Exercise ▸
Below are several entries. Transcribe exactly those lines that fall from the one with "kimeneti könyvtárak meghatározása" through the one with "Ebben a parancsban", end lines included.

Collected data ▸
------
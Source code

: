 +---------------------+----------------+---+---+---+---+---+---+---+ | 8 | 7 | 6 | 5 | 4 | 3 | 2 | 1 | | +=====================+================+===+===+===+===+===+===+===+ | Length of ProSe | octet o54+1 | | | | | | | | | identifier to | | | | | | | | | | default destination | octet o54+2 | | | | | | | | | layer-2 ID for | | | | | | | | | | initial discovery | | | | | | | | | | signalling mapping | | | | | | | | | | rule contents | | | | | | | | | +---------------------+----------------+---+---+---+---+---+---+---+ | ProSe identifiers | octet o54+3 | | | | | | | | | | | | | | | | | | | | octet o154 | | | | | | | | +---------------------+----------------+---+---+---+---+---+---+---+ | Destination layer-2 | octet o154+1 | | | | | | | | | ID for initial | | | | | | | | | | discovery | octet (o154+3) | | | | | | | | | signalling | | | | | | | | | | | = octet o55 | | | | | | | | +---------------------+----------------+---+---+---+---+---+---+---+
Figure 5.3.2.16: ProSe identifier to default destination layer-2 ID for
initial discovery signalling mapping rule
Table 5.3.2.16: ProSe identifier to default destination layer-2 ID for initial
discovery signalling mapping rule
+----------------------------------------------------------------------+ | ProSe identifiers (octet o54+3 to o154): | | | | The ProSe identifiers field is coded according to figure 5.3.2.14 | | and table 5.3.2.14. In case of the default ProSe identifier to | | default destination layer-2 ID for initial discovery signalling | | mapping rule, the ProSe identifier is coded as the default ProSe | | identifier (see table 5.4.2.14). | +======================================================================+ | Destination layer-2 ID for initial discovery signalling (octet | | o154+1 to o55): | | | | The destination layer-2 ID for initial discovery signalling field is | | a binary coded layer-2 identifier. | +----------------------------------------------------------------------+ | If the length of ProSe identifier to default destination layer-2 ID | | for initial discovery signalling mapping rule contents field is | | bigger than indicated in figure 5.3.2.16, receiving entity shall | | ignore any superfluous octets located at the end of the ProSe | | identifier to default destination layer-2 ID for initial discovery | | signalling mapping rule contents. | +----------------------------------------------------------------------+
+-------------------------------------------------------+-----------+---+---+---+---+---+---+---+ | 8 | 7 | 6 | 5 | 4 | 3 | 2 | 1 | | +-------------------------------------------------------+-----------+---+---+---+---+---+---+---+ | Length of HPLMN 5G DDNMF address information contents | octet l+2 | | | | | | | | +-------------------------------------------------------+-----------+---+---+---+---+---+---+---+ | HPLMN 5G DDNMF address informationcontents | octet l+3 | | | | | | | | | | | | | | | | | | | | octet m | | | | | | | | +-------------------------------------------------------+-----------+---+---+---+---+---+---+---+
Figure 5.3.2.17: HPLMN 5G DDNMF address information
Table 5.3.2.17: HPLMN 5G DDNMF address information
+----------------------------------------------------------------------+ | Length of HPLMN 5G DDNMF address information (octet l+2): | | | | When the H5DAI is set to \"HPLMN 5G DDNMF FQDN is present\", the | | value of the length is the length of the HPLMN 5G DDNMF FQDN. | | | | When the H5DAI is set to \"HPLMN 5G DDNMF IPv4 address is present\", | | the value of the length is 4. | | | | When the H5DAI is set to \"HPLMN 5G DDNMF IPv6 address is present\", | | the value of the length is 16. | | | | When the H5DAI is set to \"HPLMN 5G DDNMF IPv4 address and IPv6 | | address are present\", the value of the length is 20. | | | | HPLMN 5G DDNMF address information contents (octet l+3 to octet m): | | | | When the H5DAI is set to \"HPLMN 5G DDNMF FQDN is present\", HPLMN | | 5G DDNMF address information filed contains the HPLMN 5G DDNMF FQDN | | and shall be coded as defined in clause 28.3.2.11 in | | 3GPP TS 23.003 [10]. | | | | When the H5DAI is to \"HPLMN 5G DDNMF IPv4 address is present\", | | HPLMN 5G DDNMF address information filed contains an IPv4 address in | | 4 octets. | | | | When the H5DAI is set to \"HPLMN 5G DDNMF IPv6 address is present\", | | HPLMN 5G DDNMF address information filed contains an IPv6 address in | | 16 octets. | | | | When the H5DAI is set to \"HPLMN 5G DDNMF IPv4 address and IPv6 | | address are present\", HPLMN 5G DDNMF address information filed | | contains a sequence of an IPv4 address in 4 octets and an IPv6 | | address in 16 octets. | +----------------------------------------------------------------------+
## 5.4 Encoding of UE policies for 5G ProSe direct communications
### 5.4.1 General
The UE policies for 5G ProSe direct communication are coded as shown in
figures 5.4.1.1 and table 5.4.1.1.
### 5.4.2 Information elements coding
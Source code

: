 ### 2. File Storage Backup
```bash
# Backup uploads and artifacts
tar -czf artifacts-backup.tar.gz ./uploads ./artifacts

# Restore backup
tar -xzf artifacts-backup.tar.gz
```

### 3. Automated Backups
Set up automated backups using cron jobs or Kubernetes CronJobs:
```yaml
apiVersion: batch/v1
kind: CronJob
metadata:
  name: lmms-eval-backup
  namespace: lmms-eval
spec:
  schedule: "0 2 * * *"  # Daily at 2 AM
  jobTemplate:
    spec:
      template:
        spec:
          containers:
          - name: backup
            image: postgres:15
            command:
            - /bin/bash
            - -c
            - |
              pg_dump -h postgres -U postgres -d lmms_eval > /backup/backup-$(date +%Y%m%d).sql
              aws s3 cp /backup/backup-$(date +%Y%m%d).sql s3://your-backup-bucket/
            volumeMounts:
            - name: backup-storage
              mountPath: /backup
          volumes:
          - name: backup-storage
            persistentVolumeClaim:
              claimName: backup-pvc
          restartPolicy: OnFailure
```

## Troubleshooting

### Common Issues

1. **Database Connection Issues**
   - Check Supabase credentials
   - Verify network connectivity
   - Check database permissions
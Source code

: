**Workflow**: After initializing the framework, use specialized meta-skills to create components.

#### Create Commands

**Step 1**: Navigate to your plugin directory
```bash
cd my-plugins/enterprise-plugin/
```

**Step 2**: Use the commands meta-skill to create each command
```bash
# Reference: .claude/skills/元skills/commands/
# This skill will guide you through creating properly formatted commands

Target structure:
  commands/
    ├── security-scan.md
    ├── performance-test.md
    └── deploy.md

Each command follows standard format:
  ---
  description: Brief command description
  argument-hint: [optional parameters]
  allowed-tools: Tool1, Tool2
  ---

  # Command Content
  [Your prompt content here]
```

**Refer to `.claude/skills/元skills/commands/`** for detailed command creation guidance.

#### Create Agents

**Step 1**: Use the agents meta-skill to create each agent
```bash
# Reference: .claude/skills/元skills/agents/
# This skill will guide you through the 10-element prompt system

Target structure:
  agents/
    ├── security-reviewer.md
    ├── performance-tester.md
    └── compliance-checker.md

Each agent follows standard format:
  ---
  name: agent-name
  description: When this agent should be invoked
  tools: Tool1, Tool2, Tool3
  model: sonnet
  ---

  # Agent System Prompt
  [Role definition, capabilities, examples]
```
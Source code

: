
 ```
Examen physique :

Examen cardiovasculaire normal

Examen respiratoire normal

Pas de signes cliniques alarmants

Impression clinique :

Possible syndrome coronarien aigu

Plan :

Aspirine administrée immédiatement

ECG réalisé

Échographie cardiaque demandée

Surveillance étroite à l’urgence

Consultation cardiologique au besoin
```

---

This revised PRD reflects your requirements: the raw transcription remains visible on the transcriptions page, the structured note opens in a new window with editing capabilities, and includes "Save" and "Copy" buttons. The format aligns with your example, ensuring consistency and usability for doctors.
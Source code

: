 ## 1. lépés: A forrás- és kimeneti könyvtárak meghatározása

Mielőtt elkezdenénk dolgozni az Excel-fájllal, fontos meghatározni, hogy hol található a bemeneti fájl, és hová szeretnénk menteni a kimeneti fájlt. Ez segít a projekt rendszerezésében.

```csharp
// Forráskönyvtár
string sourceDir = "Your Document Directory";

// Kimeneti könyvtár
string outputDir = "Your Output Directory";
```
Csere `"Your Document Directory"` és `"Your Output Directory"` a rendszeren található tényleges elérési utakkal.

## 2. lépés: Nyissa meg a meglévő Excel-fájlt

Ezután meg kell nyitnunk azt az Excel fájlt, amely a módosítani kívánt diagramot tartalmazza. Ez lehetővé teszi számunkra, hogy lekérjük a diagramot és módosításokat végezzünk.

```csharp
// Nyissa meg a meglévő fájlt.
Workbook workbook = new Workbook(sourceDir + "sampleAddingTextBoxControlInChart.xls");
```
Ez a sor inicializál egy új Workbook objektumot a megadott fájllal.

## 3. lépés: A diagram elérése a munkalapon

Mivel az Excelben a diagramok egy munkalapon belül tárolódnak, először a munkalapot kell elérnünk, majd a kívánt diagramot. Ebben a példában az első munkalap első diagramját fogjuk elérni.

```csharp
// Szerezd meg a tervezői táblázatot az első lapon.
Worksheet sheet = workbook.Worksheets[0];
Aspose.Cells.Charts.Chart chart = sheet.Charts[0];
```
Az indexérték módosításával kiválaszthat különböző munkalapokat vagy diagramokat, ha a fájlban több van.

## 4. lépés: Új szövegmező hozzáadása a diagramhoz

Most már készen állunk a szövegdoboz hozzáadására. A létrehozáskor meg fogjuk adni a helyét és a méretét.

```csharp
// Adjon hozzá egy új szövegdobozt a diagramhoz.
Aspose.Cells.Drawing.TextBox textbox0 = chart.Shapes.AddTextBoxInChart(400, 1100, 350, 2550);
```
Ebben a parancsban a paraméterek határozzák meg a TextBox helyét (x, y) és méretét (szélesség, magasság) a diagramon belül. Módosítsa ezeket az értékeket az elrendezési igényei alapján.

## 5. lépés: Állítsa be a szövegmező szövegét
------
Finished exercise ▸
: ## 1. lépés: A forrás- és kimeneti könyvtárak meghatározása

Mielőtt elkezdenénk dolgozni az Excel-fájllal, fontos meghatározni, hogy hol található a bemeneti fájl, és hová szeretnénk menteni a kimeneti fájlt. Ez segít a projekt rendszerezésében.

```csharp
// Forráskönyvtár
string sourceDir = "Your Document Directory";

// Kimeneti könyvtár
string outputDir = "Your Output Directory";
```
Csere `"Your Document Directory"` és `"Your Output Directory"` a rendszeren található tényleges elérési utakkal.

## 2. lépés: Nyissa meg a meglévő Excel-fájlt

Ezután meg kell nyitnunk azt az Excel fájlt, amely a módosítani kívánt diagramot tartalmazza. Ez lehetővé teszi számunkra, hogy lekérjük a diagramot és módosításokat végezzünk.

```csharp
// Nyissa meg a meglévő fájlt.
Workbook workbook = new Workbook(sourceDir + "sampleAddingTextBoxControlInChart.xls");
```
Ez a sor inicializál egy új Workbook objektumot a megadott fájllal.

## 3. lépés: A diagram elérése a munkalapon

Mivel az Excelben a diagramok egy munkalapon belül tárolódnak, először a munkalapot kell elérnünk, majd a kívánt diagramot. Ebben a példában az első munkalap első diagramját fogjuk elérni.

```csharp
// Szerezd meg a tervezői táblázatot az első lapon.
Worksheet sheet = workbook.Worksheets[0];
Aspose.Cells.Charts.Chart chart = sheet.Charts[0];
```
Az indexérték módosításával kiválaszthat különböző munkalapokat vagy diagramokat, ha a fájlban több van.

## 4. lépés: Új szövegmező hozzáadása a diagramhoz

Most már készen állunk a szövegdoboz hozzáadására. A létrehozáskor meg fogjuk adni a helyét és a méretét.

```csharp
// Adjon hozzá egy új szövegdobozt a diagramhoz.
Aspose.Cells.Drawing.TextBox textbox0 = chart.Shapes.AddTextBoxInChart(400, 1100, 350, 2550);
```
Ebben a parancsban a paraméterek határozzák meg a TextBox helyét (x, y) és méretét (szélesség, magasság) a diagramon belül. Módosítsa ezeket az értékeket az elrendezési igényei alapján.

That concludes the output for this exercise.